Second, neither of these features is necessary for a freedom to be a group freedom. Both proposals are too narrow in that they exclude genuine cases of group freedom. Consider a religious group that is discriminated against. Discrimination is exclusive in that it need not affect all group members. Furthermore, it need not be “enjoyed” together. Hence, discrimination is neither a public nor a participatory good. 23 Even so, (structural) discrimination can plausibly be regarded as a form of group unfreedom. Thus, these proposals fail to accommodate unfreedoms that really are group unfreedoms. 24
A third consideration that counts against the participatory account of group freedom is that the social mechanism account of group freedom accommodates the freedom to enjoy participatory goods. The people who value the participatory goods form an inscriptive group. Furthermore, exercising a group freedom is a matter of participating in a social practice. At least in some cases, the value of doing so may depend on the fact that people participate in the practice together. Note, however, that the notion of group freedom should not be restricted to inscriptive groups. The upshot is again that the notion of a participatory good is too narrow to fulfill a central role in an analysis of group freedom. 25
Someone might turn the tables on me, arguing that my approach fails to capture the communal nature of the freedoms at issue. Consider ritual slaughter. Both Jews and Muslims engage in ritual slaughter as part of a social practice. The objection could be that the freedom to do so is not fully captured by mentioning the individual freedoms of Jewish and Muslim butchers. The freedom conferred by an exemption to engage in ritual slaughter should be understood as a freedom that includes, for instance, communal practices of supervision and certification.

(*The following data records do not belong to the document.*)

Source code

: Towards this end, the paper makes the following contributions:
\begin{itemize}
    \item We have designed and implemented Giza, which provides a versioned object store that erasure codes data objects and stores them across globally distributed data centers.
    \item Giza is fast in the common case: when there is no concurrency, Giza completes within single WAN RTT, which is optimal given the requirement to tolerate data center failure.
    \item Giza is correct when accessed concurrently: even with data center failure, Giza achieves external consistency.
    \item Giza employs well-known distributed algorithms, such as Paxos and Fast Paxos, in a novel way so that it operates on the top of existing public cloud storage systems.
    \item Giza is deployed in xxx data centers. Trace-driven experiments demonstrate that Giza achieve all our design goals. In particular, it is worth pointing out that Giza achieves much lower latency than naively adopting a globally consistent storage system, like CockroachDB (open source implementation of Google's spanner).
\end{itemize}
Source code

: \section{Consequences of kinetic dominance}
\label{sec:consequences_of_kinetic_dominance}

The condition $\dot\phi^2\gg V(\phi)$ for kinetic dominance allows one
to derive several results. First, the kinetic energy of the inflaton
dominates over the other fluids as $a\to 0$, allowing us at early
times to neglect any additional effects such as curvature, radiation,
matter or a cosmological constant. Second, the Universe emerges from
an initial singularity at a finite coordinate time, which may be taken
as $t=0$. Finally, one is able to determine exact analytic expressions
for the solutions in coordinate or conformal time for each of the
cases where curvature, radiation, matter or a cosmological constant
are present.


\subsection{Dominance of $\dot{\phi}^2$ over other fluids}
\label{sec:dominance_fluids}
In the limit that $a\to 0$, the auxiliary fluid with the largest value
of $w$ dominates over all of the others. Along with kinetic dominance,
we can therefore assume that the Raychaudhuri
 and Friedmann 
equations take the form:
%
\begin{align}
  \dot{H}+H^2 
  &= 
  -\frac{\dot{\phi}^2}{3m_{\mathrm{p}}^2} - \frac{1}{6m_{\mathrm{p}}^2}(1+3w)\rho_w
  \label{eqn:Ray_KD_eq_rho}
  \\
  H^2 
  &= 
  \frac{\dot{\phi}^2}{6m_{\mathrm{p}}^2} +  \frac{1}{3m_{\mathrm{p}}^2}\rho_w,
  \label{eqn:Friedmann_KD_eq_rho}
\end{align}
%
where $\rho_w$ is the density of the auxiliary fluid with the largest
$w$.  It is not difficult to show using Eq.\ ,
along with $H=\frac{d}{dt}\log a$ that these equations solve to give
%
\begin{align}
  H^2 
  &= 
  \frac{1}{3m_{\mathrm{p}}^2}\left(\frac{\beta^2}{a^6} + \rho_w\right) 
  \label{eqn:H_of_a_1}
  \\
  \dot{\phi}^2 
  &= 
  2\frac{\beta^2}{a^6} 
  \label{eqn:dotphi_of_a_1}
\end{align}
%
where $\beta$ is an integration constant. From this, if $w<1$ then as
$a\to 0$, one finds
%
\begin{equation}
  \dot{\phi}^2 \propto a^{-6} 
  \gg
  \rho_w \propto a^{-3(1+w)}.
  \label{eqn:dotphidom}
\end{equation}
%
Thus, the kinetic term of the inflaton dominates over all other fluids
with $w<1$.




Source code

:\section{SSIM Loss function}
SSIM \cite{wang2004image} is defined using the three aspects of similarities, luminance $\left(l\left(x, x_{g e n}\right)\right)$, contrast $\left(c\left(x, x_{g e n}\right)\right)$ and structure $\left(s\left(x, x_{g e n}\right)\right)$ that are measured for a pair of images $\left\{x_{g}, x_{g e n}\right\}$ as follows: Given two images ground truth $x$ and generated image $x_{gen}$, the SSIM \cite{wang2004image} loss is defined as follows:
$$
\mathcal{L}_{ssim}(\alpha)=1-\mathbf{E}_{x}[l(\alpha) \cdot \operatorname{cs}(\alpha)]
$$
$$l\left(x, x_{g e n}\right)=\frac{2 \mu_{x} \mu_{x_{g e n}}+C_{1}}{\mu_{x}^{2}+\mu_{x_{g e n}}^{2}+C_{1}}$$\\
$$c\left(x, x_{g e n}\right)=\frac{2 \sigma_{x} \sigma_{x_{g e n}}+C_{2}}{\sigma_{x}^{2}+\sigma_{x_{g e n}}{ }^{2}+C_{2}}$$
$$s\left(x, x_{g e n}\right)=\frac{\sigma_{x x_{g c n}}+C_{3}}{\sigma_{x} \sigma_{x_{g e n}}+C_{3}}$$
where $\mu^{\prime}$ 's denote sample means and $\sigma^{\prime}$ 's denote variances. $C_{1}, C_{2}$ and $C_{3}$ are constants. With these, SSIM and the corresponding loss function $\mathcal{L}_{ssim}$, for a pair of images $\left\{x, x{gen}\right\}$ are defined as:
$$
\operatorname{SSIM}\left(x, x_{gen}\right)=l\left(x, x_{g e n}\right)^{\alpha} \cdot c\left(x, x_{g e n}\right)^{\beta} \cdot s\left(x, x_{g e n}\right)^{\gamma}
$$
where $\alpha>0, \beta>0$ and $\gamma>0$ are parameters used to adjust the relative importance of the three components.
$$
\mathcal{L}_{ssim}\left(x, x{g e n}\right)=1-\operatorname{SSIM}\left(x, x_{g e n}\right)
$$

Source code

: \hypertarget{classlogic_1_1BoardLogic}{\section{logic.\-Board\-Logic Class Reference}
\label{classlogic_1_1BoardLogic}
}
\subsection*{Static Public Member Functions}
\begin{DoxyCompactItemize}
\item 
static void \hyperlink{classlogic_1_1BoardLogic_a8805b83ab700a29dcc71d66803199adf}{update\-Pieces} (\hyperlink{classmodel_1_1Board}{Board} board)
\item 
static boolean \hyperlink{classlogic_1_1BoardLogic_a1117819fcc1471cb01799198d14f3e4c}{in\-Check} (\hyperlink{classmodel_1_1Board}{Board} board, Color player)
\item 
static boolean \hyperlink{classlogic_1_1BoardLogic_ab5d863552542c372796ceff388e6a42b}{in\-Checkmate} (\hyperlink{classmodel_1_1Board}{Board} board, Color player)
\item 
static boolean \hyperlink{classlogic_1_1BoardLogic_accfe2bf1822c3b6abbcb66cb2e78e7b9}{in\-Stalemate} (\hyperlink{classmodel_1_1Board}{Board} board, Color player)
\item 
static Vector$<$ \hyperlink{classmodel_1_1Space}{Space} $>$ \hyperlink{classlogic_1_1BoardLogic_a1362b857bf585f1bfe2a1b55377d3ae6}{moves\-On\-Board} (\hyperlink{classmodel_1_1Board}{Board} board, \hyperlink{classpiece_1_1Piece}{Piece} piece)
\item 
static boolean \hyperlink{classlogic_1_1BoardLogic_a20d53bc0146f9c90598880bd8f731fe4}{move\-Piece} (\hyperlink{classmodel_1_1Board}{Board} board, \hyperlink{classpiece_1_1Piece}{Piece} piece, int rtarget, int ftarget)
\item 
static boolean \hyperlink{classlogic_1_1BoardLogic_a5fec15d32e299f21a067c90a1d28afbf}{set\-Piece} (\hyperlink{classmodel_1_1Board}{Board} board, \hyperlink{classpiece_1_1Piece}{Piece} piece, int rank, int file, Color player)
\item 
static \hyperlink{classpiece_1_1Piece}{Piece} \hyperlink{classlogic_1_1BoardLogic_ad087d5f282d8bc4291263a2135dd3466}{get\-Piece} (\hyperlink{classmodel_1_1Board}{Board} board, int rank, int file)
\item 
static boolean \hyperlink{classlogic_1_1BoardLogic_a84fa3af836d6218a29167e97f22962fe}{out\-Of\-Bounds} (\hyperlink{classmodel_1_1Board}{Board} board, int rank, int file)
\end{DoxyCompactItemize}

I do not believe this objection is successful. Of course, a government that has granted an exemption for ritual slaughter will not stop Jews or Muslims from developing the relevant slaughtering practices. This, however, is a corollary of individuals exercising the freedom. Exercising such a freedom is conditional on the individual willingness of others to participate in the practice. This means that it may occur that, despite the fact that you have a right, you are not in a position to exercise it successfully. Similarly to when you are the only one who wants to protest, this would be due to the contingent circumstance that others are unwilling to join in.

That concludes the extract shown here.